Collected data

++++++++++

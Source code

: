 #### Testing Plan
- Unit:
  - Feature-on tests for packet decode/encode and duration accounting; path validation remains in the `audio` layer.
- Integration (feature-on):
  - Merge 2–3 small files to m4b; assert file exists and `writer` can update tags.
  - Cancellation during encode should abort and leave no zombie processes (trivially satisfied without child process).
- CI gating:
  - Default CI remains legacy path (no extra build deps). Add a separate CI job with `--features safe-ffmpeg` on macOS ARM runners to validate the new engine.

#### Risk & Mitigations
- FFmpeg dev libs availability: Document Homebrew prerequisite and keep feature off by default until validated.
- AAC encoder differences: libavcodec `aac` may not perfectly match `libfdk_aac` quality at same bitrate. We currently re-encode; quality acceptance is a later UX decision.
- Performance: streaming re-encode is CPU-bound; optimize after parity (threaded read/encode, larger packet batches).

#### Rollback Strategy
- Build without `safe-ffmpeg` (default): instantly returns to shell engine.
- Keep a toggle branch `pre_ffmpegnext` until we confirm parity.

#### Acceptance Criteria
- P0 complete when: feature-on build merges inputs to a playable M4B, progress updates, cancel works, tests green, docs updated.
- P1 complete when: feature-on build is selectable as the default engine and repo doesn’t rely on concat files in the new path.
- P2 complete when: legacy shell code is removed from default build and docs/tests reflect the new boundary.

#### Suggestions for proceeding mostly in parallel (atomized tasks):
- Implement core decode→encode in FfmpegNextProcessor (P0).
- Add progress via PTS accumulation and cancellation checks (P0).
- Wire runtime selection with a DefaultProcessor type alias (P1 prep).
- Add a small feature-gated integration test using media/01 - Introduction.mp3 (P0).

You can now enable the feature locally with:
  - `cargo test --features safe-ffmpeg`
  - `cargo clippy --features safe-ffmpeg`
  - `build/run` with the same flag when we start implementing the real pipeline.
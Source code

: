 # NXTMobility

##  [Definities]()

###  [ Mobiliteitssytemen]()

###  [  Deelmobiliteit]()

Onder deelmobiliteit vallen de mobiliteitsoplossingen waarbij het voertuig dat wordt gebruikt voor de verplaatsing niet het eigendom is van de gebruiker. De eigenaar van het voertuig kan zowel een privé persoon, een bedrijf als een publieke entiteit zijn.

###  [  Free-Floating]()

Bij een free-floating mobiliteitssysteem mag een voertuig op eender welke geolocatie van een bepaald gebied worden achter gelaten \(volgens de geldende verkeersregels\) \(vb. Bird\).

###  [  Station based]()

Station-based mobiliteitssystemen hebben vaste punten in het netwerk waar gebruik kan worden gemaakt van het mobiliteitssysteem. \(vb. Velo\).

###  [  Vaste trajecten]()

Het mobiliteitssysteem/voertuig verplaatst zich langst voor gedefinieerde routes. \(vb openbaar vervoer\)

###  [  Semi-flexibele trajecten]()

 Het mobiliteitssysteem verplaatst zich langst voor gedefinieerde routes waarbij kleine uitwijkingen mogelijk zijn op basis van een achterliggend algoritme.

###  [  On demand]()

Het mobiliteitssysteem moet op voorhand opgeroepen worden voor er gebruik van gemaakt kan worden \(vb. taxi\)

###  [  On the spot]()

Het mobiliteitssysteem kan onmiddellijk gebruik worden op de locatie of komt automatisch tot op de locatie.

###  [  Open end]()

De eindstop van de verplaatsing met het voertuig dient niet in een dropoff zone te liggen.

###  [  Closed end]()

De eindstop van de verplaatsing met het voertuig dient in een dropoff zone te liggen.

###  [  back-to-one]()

++++++++++

### REQUIRED ACTION
Retype exactly, please, only the lines of the entries that run from the one containing "On the spot]()" to the last.

### ANSWER TO THE PROBLEM
###  [  On the spot]()

Het mobiliteitssysteem kan onmiddellijk gebruik worden op de locatie of komt automatisch tot op de locatie.

###  [  Open end]()

De eindstop van de verplaatsing met het voertuig dient niet in een dropoff zone te liggen.

###  [  Closed end]()

De eindstop van de verplaatsing met het voertuig dient in een dropoff zone te liggen.

###  [  back-to-one]()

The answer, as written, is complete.